State Fire Marshall Butch Browning talks about the latest rules affecting the operation of bars and restaurants across Louisiana, including a new mandate banning - at least temporarily - indoor games.

Browning addressed a letter released Wednesday signed by Ernest Legier, the Commissioner of the state's Alcohol, Tobacco Control. The correspondence came jointly from the both Legier and Governor John Bel Edwards.

The memo reviewed rules for Louisiana bars and restaurants, making slight changes to some and adding others.

The major change outlined by the letter deals with the prohibition of bar games, "including, but not limited to pool, darts, shuffleboard and cornhole."

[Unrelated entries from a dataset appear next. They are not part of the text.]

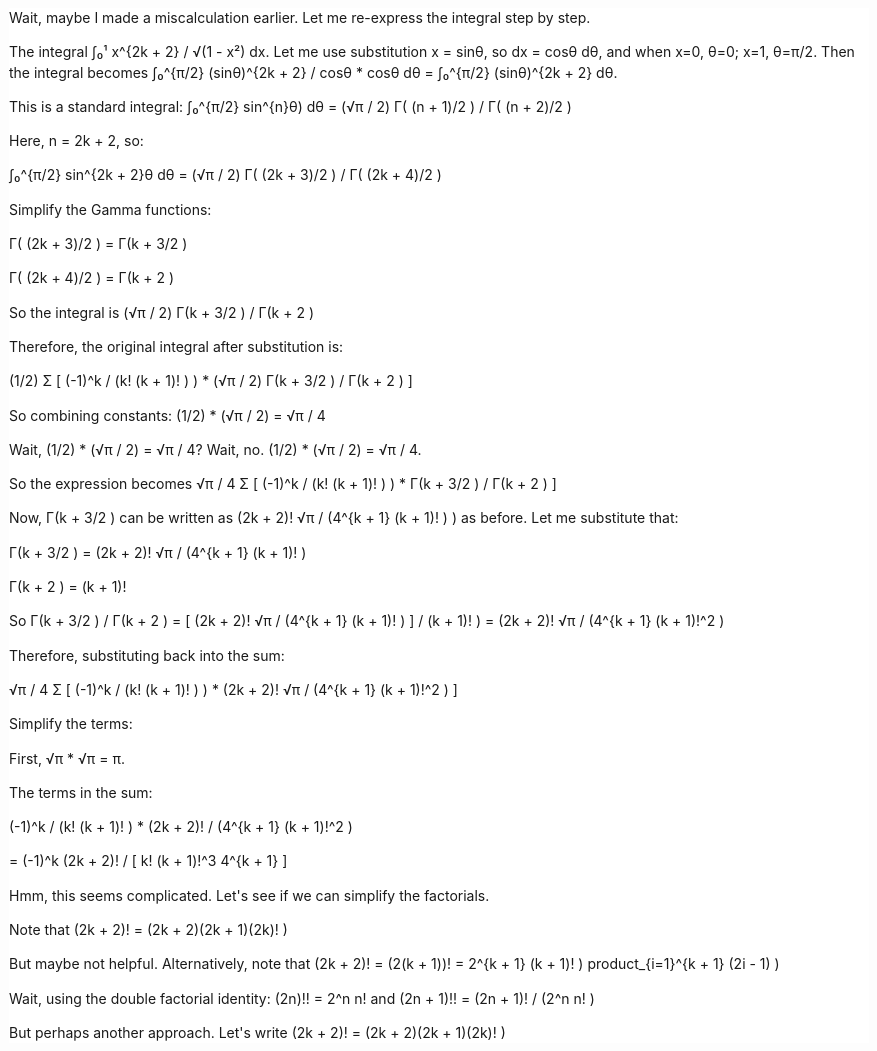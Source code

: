 Wait, maybe I made a miscalculation earlier. Let me re-express the integral step by step.

The integral ∫₀¹ x^{2k + 2} / √(1 - x²) dx. Let me use substitution x = sinθ, so dx = cosθ dθ, and when x=0, θ=0; x=1, θ=π/2. Then the integral becomes ∫₀^{π/2} (sinθ)^{2k + 2} / cosθ * cosθ dθ = ∫₀^{π/2} (sinθ)^{2k + 2} dθ.

This is a standard integral: ∫₀^{π/2} sin^{n}θ) dθ = (√π / 2) Γ( (n + 1)/2 ) / Γ( (n + 2)/2 )

Here, n = 2k + 2, so:

∫₀^{π/2} sin^{2k + 2}θ dθ = (√π / 2) Γ( (2k + 3)/2 ) / Γ( (2k + 4)/2 )

Simplify the Gamma functions:

Γ( (2k + 3)/2 ) = Γ(k + 3/2 )

Γ( (2k + 4)/2 ) = Γ(k + 2 )

So the integral is (√π / 2) Γ(k + 3/2 ) / Γ(k + 2 )

Therefore, the original integral after substitution is:

(1/2) Σ [ (-1)^k / (k! (k + 1)! ) ) * (√π / 2) Γ(k + 3/2 ) / Γ(k + 2 ) ]

So combining constants: (1/2) * (√π / 2) = √π / 4

Wait, (1/2) * (√π / 2) = √π / 4? Wait, no. (1/2) * (√π / 2) = √π / 4.

So the expression becomes √π / 4 Σ [ (-1)^k / (k! (k + 1)! ) ) * Γ(k + 3/2 ) / Γ(k + 2 ) ]

Now, Γ(k + 3/2 ) can be written as (2k + 2)! √π / (4^{k + 1} (k + 1)! ) ) as before. Let me substitute that:

Γ(k + 3/2 ) = (2k + 2)! √π / (4^{k + 1} (k + 1)! )

Γ(k + 2 ) = (k + 1)! 

So Γ(k + 3/2 ) / Γ(k + 2 ) = [ (2k + 2)! √π / (4^{k + 1} (k + 1)! ) ] / (k + 1)! ) = (2k + 2)! √π / (4^{k + 1} (k + 1)!^2 )

Therefore, substituting back into the sum:

√π / 4 Σ [ (-1)^k / (k! (k + 1)! ) ) * (2k + 2)! √π / (4^{k + 1} (k + 1)!^2 ) ]

Simplify the terms:

First, √π * √π = π.

The terms in the sum:

(-1)^k / (k! (k + 1)! ) * (2k + 2)! / (4^{k + 1} (k + 1)!^2 )

= (-1)^k (2k + 2)! / [ k! (k + 1)!^3 4^{k + 1} ]

Hmm, this seems complicated. Let's see if we can simplify the factorials.

Note that (2k + 2)! = (2k + 2)(2k + 1)(2k)! )

But maybe not helpful. Alternatively, note that (2k + 2)! = (2(k + 1))! = 2^{k + 1} (k + 1)! ) product_{i=1}^{k + 1} (2i - 1) )

Wait, using the double factorial identity: (2n)!! = 2^n n! and (2n + 1)!! = (2n + 1)! / (2^n n! )

But perhaps another approach. Let's write (2k + 2)! = (2k + 2)(2k + 1)(2k)! )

"When the Governor did the proclamation that allowed bars to open," Browning says, making reference to testing levels that must be met on a parish-by-parish basis, "The CDC guidelines, at the time, talked about where (to open) people need to remain seated. That's where the bar games where people congregate...were not put in the proclamation. We've been working with folks who have pool halls and those kinds of things...what we're hoping is that in the next round of measures that we can actually incorporate some measures where those things can happen in a safe environment.."

Browning then explains the reasons for the new measures. "It started with the CDC guidelines - the federal level - that said that in open bars, people need to be seated.I'm hoping in the weeks to come, as we look at loosening some of the things, similar to some of the things we've done in other businesses."